There is no way MS will allow Linux or any other OS to boot on xbox as that effectively makes the system open and then MS wouldn't make any money selling certificates.
Besides, MS will now play the terrorist card and you _know_ how well that plays in Washington.
So two guys make a discovery. They immediatly contact the company to whom it concerns who simply ignores them. After repeatedly trying to contact them directly and getting no answer, they go through a different channel. They contact a news company and tell them what happened: they made a discovery that the company will want to keep hidden, and are offering to keep it a secret if the company takes the matter into its own hands. If the company refuses to even acknowledge them, they are just going to go ahead and not keep it a secret anymore. They are being "nice". They could've just posted the code/directions on the internet, instead they are making great efforts to reduce the stress on Microsoft.
What does slashdot do? HEADLINE: LINUXLOSERS TRY TO BLACKMAIL MICROSOFT. With the subtitle "Great way to end up in jail."
Great way to get people to read the story, but totally dishonest.
-- "Man is born free, and everywhere he is in chains." Jean Jacques Rousseau
1) Release a boot loader, lose money on X-box, promote linux.
2) Don't release boot loader, be in the public's eye about not even securing a gaming system, lose more money because of xbox sales and stolen games, don't promote linux as much.
The rock and the hardplace. That's exactly where Bill is. Kinda feel sorrry for him.
Stop the Slashdot effect!

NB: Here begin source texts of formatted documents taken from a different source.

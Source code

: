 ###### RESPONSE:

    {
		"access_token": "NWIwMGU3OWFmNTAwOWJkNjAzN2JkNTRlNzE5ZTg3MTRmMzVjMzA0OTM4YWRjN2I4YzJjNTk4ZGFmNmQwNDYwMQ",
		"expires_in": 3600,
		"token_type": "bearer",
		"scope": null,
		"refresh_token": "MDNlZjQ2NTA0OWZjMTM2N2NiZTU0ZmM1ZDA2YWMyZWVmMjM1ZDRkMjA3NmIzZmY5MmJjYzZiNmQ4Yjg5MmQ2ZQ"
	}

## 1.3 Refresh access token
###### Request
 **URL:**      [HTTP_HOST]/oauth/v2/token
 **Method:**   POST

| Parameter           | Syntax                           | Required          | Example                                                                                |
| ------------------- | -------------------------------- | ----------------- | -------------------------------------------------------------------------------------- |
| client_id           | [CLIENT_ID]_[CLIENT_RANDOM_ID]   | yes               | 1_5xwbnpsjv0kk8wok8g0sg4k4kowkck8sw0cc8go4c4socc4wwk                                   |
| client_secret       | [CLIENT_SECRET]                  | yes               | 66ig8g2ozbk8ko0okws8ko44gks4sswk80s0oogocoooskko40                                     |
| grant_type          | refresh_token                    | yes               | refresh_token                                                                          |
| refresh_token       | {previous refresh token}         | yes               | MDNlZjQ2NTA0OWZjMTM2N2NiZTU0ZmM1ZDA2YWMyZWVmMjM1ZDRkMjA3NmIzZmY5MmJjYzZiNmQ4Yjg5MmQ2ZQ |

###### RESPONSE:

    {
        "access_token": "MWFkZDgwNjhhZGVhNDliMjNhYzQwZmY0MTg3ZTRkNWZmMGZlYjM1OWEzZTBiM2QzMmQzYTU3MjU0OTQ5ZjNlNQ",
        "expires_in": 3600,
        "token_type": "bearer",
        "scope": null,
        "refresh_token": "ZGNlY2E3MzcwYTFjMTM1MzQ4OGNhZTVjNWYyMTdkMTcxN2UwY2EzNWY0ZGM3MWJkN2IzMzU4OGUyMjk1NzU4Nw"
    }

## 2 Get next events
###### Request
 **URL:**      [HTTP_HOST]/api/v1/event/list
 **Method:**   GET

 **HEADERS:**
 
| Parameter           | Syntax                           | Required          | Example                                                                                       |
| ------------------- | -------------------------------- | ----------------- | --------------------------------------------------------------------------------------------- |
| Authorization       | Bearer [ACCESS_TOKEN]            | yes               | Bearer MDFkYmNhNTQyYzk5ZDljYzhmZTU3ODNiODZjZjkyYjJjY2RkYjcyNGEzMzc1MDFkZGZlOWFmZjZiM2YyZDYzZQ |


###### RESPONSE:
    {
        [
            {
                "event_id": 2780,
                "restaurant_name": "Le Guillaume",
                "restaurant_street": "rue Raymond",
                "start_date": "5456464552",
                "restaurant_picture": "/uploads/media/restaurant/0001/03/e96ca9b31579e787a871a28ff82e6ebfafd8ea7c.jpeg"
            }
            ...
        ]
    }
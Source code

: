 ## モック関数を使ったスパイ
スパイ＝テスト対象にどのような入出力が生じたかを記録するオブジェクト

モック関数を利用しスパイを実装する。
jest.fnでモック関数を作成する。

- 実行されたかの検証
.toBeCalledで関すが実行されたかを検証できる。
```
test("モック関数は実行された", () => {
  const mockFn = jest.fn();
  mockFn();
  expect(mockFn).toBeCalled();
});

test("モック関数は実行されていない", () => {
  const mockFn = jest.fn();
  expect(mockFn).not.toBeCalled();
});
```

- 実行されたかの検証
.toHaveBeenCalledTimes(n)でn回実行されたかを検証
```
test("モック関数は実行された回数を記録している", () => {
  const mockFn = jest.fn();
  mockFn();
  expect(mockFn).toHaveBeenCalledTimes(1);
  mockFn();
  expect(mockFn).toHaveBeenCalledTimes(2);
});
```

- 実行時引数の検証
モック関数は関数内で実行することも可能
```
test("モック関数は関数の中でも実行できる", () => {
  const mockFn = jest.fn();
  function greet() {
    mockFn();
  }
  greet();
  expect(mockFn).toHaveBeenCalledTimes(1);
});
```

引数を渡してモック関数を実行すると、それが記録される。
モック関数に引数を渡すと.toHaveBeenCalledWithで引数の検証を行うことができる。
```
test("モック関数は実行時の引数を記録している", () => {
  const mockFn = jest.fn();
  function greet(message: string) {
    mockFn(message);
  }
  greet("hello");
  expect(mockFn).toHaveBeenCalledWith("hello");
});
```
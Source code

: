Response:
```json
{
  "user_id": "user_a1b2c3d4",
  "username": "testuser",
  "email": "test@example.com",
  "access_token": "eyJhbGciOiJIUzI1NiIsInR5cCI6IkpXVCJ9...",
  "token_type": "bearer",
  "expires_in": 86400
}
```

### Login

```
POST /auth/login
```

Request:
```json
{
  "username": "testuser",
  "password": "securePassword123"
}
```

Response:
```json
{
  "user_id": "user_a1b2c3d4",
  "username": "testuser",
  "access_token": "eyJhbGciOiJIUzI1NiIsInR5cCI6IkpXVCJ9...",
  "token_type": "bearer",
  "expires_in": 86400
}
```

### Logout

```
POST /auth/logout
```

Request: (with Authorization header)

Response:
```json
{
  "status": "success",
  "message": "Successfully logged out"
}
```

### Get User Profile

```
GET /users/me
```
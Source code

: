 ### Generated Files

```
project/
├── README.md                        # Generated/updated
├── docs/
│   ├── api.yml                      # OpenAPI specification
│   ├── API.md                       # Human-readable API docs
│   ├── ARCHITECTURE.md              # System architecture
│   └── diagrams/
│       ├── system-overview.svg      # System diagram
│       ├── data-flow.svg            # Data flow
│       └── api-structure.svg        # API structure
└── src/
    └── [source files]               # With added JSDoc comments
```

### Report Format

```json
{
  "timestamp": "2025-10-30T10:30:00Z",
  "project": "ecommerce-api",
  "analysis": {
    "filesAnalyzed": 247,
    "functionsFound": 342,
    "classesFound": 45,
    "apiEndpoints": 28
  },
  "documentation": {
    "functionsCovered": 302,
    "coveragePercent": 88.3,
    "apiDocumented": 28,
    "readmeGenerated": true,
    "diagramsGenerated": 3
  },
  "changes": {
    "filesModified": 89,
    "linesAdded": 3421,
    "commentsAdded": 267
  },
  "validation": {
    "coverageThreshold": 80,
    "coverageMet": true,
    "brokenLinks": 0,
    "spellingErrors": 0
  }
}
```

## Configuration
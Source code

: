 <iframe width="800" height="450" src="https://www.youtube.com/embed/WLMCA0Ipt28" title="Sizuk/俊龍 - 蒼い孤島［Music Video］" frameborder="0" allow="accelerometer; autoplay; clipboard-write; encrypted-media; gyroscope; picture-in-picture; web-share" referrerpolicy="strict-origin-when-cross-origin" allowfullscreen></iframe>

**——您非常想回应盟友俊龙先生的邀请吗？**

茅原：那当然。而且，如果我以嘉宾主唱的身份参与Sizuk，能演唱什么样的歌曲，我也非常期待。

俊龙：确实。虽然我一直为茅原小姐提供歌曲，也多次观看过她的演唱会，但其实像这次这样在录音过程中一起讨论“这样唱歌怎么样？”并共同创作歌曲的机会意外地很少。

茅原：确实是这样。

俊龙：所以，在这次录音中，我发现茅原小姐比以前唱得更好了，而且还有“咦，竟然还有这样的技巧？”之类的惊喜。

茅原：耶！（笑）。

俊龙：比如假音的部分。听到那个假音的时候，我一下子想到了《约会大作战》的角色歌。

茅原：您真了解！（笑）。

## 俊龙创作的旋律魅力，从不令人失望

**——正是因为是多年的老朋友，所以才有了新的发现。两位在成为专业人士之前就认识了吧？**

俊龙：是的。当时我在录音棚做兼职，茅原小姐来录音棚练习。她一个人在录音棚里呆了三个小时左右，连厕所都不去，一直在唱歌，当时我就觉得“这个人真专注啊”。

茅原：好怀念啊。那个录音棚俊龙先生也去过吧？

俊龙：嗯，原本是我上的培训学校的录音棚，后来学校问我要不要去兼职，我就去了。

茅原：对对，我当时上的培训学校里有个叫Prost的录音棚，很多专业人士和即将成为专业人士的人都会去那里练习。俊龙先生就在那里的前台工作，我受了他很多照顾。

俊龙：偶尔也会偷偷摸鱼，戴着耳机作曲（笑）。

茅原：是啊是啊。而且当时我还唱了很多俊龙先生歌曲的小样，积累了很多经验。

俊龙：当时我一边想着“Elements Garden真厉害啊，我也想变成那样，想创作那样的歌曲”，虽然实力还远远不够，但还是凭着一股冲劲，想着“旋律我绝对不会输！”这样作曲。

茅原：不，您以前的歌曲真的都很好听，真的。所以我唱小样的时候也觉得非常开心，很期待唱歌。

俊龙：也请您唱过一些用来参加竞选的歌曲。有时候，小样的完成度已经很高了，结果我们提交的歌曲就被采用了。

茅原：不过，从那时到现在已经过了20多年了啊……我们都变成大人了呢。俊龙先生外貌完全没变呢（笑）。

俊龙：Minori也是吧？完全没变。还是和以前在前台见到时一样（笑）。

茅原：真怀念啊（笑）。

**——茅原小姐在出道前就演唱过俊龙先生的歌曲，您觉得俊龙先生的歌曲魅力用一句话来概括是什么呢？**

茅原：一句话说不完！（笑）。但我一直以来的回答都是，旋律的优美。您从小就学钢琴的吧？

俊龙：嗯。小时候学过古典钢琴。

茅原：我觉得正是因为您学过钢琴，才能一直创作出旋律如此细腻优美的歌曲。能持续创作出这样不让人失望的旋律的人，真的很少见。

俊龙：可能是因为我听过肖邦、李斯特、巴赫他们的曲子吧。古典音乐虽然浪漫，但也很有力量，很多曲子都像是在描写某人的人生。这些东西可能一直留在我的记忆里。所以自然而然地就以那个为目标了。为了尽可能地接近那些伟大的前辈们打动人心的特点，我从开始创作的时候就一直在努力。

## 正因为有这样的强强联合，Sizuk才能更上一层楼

Don't read the articles!
Perhaps MS could make money by *selling* such a bootloader..... ;-)
I wonder how many seconds they have hesitated:
- Release the Linux signed bootlader, see people running legally any software on the Xbox, including but not only pirated games, see the stock fall 5% after the press release and the ZDNet comments "MS switches to Linux for the XBox".
OR
- Not release the bootlader, hope the blackmailer is not bluffing (30% chances), see the exploit in the wild, put the guy in jail for DMCA violation (1), blackmail (2), copyright infringement (3), violation of trade secrets (4) and terrorism (5), deny that the hack works (Wall Street won't never hear of it this way), see it goes mainstream, lawyer-bomb any Linux distribution with an XBox version, suppress the exploit from next XBoxes or make it fry the box (6).
Yes, I'm sure they don't sleep anymore...
(1) Don't care if the blackmailers are not American. It did not protect Johanssen from Norway.
(2) Some say this is not strictly speaking blackmail. I wouldn't argue that with the lawyers who convinced the DOJ that MS was not a monopoly. Reason, law and justice lights before Microsoft.
(3) Again, see Johanssen
(4) MS technology is so complex that a single hacker can't have found the exploits without the source code, can he ? SCO would agree.
(5) Because these XBoxes could be used to build Beowulf superclusters to build atomic weapons!!!! In addition, the "terrorist" won't see a lawyer before long, which make the case easier for MS and saves legal costs.
(6) This will be in the EULA, page 856. If you complain, the hotline threatens to call the police (90% of the people will use the loader to pirate games anyway) but will settle if you buy another XBox.
Christophe (Don't hesitate to point out my spelling and grammar mistakes, I want to learn - Thanks).